Oparara River near Moria Gate Mirror Tarn
|Basin countries||New Zealand|
|Length||25 kilometres (16 mi)|
|Mouth elevation||0 metres (0 ft)|
The river and most of its tributaries originate in the Fenian Ranges in the Kahurangi National Park, where the river flows through a section of the Honeycomb Hill Cave. Further downstream it continues through the Oparara Arch and the Moria Gate Arch, both of which are popular walking destinations. These sections of the Oparara River, while still in dense native forest, can be reached by a forestry road. For the majority of its length it continues to meander south through the Oparara Basin before turning west to flow into the Tasman Sea near the small settlement of Oparara north of the township of Karamea.
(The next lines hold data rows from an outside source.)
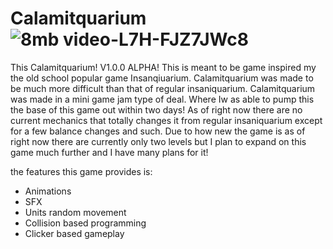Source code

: # Calamitquarium![8mb video-L7H-FJZ7JWc8](https://user-images.githubusercontent.com/115129139/215933371-bd124fca-ee42-4afe-8496-94bbbe6b3e3e.gif)
This Calamitquarium! V1.0.0 ALPHA! This is meant to be game inspired my the old school popular game Insanqiuarium. Calamitquarium was made to be much more difficult than that of regular insaniquarium. Calamitquarium was made in a mini game jam type of deal. Where Iw as able to pump this the base of this game out within two days! As of right now there are no current mechanics that totally changes it from regular insaniquarium except for a few balance changes and such. Due to how new the game is as of right now there are currently only two levels but I plan to expand on this game much further and I have many plans for it!

the features this game provides is:
- Animations
- SFX
- Units random movement
- Collision based programming
- Clicker based gameplay
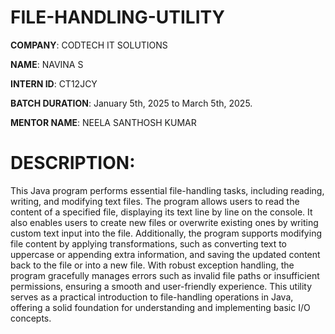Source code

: # FILE-HANDLING-UTILITY

**COMPANY**: CODTECH IT SOLUTIONS

**NAME**: NAVINA S

**INTERN ID**: CT12JCY

**BATCH DURATION**:  January 5th, 2025 to March 5th, 2025.

**MENTOR NAME**:  NEELA SANTHOSH KUMAR

# DESCRIPTION:

This Java program performs essential file-handling tasks, including reading, writing, and modifying text files. The program allows users to read the content of a specified file, displaying its text line by line on the console. It also enables users to create new files or overwrite existing ones by writing custom text input into the file. Additionally, the program supports modifying file content by applying transformations, such as converting text to uppercase or appending extra information, and saving the updated content back to the file or into a new file. With robust exception handling, the program gracefully manages errors such as invalid file paths or insufficient permissions, ensuring a smooth and user-friendly experience. This utility serves as a practical introduction to file-handling operations in Java, offering a solid foundation for understanding and implementing basic I/O concepts.

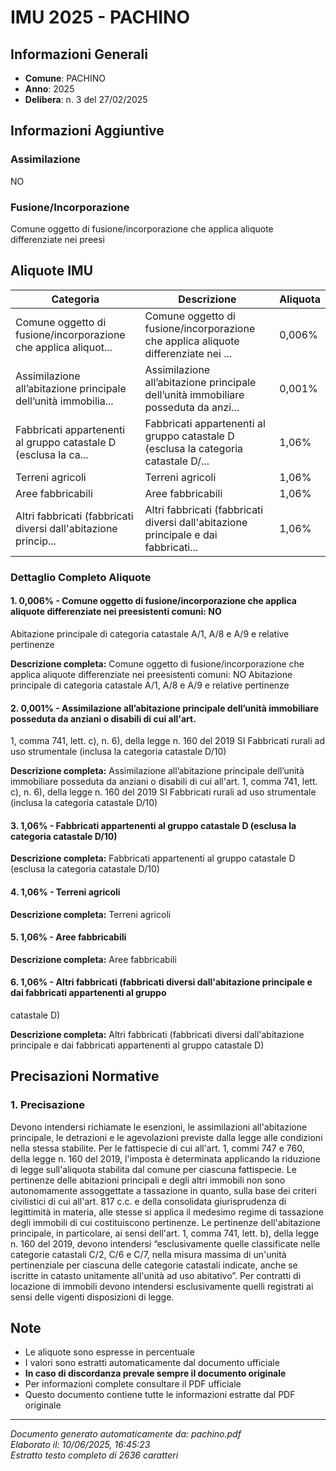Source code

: # IMU 2025 - PACHINO

## Informazioni Generali

- **Comune**: PACHINO
- **Anno**: 2025
- **Delibera**: n. 3 del 27/02/2025

## Informazioni Aggiuntive

### Assimilazione
NO

### Fusione/Incorporazione
Comune oggetto di fusione/incorporazione che applica aliquote differenziate nei preesi


## Aliquote IMU

| Categoria | Descrizione | Aliquota |
|-----------|-------------|----------|
| Comune oggetto di fusione/incorporazione che applica aliquot... | Comune oggetto di fusione/incorporazione che applica aliquote differenziate nei ... | 0,006% |
| Assimilazione all’abitazione principale dell’unità immobilia... | Assimilazione all’abitazione principale dell’unità immobiliare posseduta da anzi... | 0,001% |
| Fabbricati appartenenti al gruppo catastale D (esclusa la ca... | Fabbricati appartenenti al gruppo catastale D (esclusa la categoria catastale D/... | 1,06% |
| Terreni agricoli | Terreni agricoli | 1,06% |
| Aree fabbricabili | Aree fabbricabili | 1,06% |
| Altri fabbricati (fabbricati diversi dall'abitazione princip... | Altri fabbricati (fabbricati diversi dall'abitazione principale e dai fabbricati... | 1,06% |

### Dettaglio Completo Aliquote

#### 1. 0,006% - Comune oggetto di fusione/incorporazione che applica aliquote differenziate nei preesistenti comuni: NO
Abitazione principale di categoria catastale A/1, A/8 e A/9 e relative pertinenze

**Descrizione completa:**
Comune oggetto di fusione/incorporazione che applica aliquote differenziate nei preesistenti comuni: NO
Abitazione principale di categoria catastale A/1, A/8 e A/9 e relative pertinenze

#### 2. 0,001% - Assimilazione all’abitazione principale dell’unità immobiliare posseduta da anziani o disabili di cui all'art.
1, comma 741, lett. c), n. 6), della legge n. 160 del 2019
SI
Fabbricati rurali ad uso strumentale (inclusa la categoria catastale D/10)

**Descrizione completa:**
Assimilazione all’abitazione principale dell’unità immobiliare posseduta da anziani o disabili di cui all'art.
1, comma 741, lett. c), n. 6), della legge n. 160 del 2019
SI
Fabbricati rurali ad uso strumentale (inclusa la categoria catastale D/10)

#### 3. 1,06% - Fabbricati appartenenti al gruppo catastale D (esclusa la categoria catastale D/10)

**Descrizione completa:**
Fabbricati appartenenti al gruppo catastale D (esclusa la categoria catastale D/10)

#### 4. 1,06% - Terreni agricoli

**Descrizione completa:**
Terreni agricoli

#### 5. 1,06% - Aree fabbricabili

**Descrizione completa:**
Aree fabbricabili

#### 6. 1,06% - Altri fabbricati (fabbricati diversi dall'abitazione principale e dai fabbricati appartenenti al gruppo
catastale D)

**Descrizione completa:**
Altri fabbricati (fabbricati diversi dall'abitazione principale e dai fabbricati appartenenti al gruppo
catastale D)


## Precisazioni Normative

### 1. Precisazione

Devono intendersi richiamate le esenzioni, le assimilazioni all'abitazione principale, le detrazioni e le agevolazioni previste dalla legge alle condizioni nella stessa stabilite. Per le fattispecie di cui all'art. 1, commi 747 e 760, della legge n. 160 del 2019, l'imposta è determinata applicando la riduzione di legge sull'aliquota stabilita dal comune per ciascuna fattispecie. Le pertinenze delle abitazioni principali e degli altri immobili non sono autonomamente assoggettate a tassazione in quanto, sulla base dei criteri civilistici di cui all'art. 817 c.c. e della consolidata giurisprudenza di legittimità in materia, alle stesse si applica il medesimo regime di tassazione degli immobili di cui costituiscono pertinenze. Le pertinenze dell'abitazione principale, in particolare, ai sensi dell'art. 1, comma 741, lett. b), della legge n. 160 del 2019, devono intendersi “esclusivamente quelle classificate nelle categorie catastali C/2, C/6 e C/7, nella misura massima di un'unità pertinenziale per ciascuna delle categorie catastali indicate, anche se iscritte in catasto unitamente all'unità ad uso abitativo”. Per contratti di locazione di immobili devono intendersi esclusivamente quelli registrati ai sensi delle vigenti disposizioni di legge.


## Note

- Le aliquote sono espresse in percentuale
- I valori sono estratti automaticamente dal documento ufficiale
- **In caso di discordanza prevale sempre il documento originale**
- Per informazioni complete consultare il PDF ufficiale
- Questo documento contiene tutte le informazioni estratte dal PDF originale

---
*Documento generato automaticamente da: pachino.pdf*  
*Elaborato il: 10/06/2025, 16:45:23*  
*Estratto testo completo di 2636 caratteri*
The river's color varies from tea-like shades of golden brown to red from the natural organic tannins released into the water by several of the plant species in the area. Leaves and other plant matter on the forest floor releases these tannins as they decompose - this eventually leeches into and stains the water, with the shade and intensity varying depending on rainfall and season.
The river and contributing streams in the area are a habitat for the endangered South Island whio; the area used to sustain a large population of whio and is now a location for a recovery programme run by the New Zealand Department of Conservation. The rare and protected Oparara Giant land snail (Powelliphanta annectens) has only been found in areas around 700m from the Oparara River.